Cabanes, who has worked in infrastructure-related finance since 1999, is leveled with charges under the Foreign Corrupt Practices Act, allegedly for facilitating the bribes while in the United States as well as abroad.
The accusations throw additional fuel on the fire initially ignited by the short seller Hindenburg Research early last year. I’ve been examining the ramifications ever since Hindenburg outlined its case, based on a two-year investigation, that Adani has engaged in “brazen stock manipulation and accounting-fraud scheme” over decades.
Regardless of whether these charges stick, or the Hindenburg claims are proven, I warned in July that U.S. investors (and Street Pro readers) should avoid single-stock risk in India.
What’s that they say about where there’s smoke? The SEC says it has found an additional fire.
Hindenburg attacked a different issue. It claimed that Gautam Adani was pulling the “largest con in corporate history.”
The short seller’s report in large part revolved around the concept that Gautam Adani had used his own money and corporate funds to round-trip investment into 38 offshore funds run by elder brother Vinod Adani, who is based in Dubai. The Mauritius shell companies then pumped the money back into Adani stocks, Hindenburg alleged, inflating them.
Dubai is a popular place to manage Indian family-office wealth. Mauritius is a legal base for funds looking to invest discretely back into India, like the Cayman Islands for U.S. markets.
India’s richest man before the Hindenburg attack began, Gautam Adani is a rags-to-riches story who has built his group in part on lucrative government contracts for infrastructure and utilities. From a start operating a jetty, Adani took over India’s largest commercial port, Mundra, then expanded into thermal electricity generation, solar power, the operation of Mumbai International Airport, and telecommunications.
Gautam comes from the same state, Gujarat, as Indian Prime Minister Narendra Modi, just north of Mumbai. Modi was previously chief minister of Gujarat before getting elected to the nation’s top job. Modi, then, was top regional official as Adani built up his empire. Indeed, the pair are so tight that Modi flew to Delhi in Gautam Adani’s private plane when he first took national power.
The SEC charges revolve around statements made in filings that Adani Green had a “robust anti-bribery compliance program,” and that Adani executives did not pay bribes. So the SEC is charging them with securities fraud. Likewise, the stock watchdog claims Cabanes helped the bribery scheme while sitting on the board of a U.S. listed company.
This could get tricky for any U.S.-affiliated company linked to the three men. The SEC is seeking not only fines but also rules barring them from being executives of U.S.-listed companies, or sitting on their boards.
The Indian authorities have repeatedly looked into claims surrounding Adani, without getting anywhere.
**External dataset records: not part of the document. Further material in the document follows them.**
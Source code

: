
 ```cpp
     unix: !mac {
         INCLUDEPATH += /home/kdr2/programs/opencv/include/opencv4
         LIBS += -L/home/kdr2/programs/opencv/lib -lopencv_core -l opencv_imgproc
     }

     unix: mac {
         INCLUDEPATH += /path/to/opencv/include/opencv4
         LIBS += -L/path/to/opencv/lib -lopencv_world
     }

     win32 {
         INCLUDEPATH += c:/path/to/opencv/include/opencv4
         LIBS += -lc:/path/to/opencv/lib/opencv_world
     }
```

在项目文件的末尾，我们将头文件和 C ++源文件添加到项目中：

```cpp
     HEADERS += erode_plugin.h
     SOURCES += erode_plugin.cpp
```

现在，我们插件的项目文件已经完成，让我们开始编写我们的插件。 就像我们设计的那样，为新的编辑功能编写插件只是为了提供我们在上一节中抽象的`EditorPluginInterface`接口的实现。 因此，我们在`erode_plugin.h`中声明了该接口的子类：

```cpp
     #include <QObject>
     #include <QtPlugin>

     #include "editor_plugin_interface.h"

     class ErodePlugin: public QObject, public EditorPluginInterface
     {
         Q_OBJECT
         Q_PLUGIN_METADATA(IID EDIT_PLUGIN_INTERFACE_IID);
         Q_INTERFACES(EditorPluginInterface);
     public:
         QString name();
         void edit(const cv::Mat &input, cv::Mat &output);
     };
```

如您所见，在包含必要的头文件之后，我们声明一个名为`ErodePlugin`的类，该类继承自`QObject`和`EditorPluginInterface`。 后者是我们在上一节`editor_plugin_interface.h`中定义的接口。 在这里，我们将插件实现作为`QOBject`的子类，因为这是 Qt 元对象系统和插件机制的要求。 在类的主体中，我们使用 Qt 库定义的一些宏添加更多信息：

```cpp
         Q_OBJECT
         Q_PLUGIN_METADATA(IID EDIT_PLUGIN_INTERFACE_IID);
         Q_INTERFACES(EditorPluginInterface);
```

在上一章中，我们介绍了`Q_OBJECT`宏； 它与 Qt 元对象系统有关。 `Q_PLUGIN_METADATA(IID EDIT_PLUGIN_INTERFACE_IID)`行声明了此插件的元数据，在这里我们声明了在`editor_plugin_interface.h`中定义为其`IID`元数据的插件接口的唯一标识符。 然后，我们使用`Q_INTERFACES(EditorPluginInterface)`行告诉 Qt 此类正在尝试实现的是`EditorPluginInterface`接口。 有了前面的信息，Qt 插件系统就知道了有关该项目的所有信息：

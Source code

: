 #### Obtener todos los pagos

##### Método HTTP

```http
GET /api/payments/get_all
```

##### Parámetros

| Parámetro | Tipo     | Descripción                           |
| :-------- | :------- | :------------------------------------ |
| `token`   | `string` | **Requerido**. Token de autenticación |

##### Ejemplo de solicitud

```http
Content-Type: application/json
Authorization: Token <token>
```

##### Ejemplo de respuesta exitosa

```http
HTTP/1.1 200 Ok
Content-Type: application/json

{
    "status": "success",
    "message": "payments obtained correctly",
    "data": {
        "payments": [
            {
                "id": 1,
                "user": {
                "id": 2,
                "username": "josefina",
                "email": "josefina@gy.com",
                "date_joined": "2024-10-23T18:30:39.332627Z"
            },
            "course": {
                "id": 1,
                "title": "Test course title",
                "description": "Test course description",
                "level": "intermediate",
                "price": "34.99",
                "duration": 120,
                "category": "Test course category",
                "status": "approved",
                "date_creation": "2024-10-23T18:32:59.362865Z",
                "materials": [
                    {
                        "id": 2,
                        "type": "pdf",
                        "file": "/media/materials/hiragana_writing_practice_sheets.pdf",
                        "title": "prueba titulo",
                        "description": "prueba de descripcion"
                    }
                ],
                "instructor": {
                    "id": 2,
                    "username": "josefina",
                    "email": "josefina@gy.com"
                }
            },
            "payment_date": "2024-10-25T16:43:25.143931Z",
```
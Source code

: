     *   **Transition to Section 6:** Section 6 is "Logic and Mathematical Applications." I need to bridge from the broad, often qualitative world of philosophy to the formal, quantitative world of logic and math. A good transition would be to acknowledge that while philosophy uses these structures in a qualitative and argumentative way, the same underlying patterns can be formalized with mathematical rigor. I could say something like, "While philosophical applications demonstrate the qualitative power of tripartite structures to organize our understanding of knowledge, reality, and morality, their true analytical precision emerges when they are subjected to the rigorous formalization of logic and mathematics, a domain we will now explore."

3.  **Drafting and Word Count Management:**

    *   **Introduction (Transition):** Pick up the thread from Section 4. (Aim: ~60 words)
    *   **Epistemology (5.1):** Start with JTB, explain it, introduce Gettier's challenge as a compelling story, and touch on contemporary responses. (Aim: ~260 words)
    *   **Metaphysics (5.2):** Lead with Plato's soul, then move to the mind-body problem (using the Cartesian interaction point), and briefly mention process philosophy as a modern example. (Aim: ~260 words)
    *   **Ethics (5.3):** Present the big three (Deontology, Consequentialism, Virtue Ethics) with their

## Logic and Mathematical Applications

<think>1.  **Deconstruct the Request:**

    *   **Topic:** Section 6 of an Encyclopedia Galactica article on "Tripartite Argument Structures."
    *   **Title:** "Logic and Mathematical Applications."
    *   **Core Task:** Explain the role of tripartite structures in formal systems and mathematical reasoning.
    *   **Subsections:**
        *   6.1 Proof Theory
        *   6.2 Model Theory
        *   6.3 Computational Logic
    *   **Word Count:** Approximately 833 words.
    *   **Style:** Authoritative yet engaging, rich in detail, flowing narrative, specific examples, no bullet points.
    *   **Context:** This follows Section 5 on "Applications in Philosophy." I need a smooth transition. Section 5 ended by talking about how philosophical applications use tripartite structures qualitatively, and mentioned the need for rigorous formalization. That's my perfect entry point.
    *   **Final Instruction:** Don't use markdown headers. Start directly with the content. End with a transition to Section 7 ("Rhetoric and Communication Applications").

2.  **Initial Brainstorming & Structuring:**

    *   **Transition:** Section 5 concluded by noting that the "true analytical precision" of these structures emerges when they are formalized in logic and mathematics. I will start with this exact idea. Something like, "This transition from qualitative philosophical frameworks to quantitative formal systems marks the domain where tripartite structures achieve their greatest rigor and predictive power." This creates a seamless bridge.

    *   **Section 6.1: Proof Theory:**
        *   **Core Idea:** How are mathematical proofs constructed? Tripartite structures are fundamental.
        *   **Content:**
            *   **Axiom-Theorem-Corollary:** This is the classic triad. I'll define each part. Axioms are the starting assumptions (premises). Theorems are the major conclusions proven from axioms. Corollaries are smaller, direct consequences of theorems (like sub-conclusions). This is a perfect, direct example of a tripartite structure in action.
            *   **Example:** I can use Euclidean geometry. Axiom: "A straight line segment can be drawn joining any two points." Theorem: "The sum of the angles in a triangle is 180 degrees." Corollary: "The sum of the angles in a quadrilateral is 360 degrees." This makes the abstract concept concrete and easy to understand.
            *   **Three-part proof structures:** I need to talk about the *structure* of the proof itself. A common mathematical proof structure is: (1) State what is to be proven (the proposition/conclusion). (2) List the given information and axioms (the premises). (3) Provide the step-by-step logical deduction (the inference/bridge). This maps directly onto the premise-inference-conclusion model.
The investigations, fraught with political ramifications and intense pressure, get dropped.
After the Securities and Exchange Board of India (SEBI), the SEC equivalent, looked into these claims again, it decided to go after ... Hindenburg.
SEBI has dropped its investigation into Adani, saying it was impossible to tell who owned offshore funds, and pointless to look into it anymore. The short seller, run by Nathan Anderson, retorted that SEBI chair Madhabi Puri Buch, who grew up in Mumbai, had herself owned investments in the offshore funds run by Vinod Adani and used by the group. She admitted ownership but says she divested long before becoming SEBI chief.
Still, the fact remains that Adani investigations inside India inevitably peter out. The political opposition has used them unsuccessfully to unsettle Modi.
So the intensity of the saga has ratcheted up several notches with U.S. criminal and securities charges at stake. Meantime, I would not touch Adani stocks, bonds or other instruments, while repeating my mantra that single-issuer risk is far too great in India. Transparency is sorely lacking, despite the terrific run for Indian stocks. The Nifty 50 has trebled, for instance, since a post-Covid low. Exchange-traded funds are undoubtedly the way to go.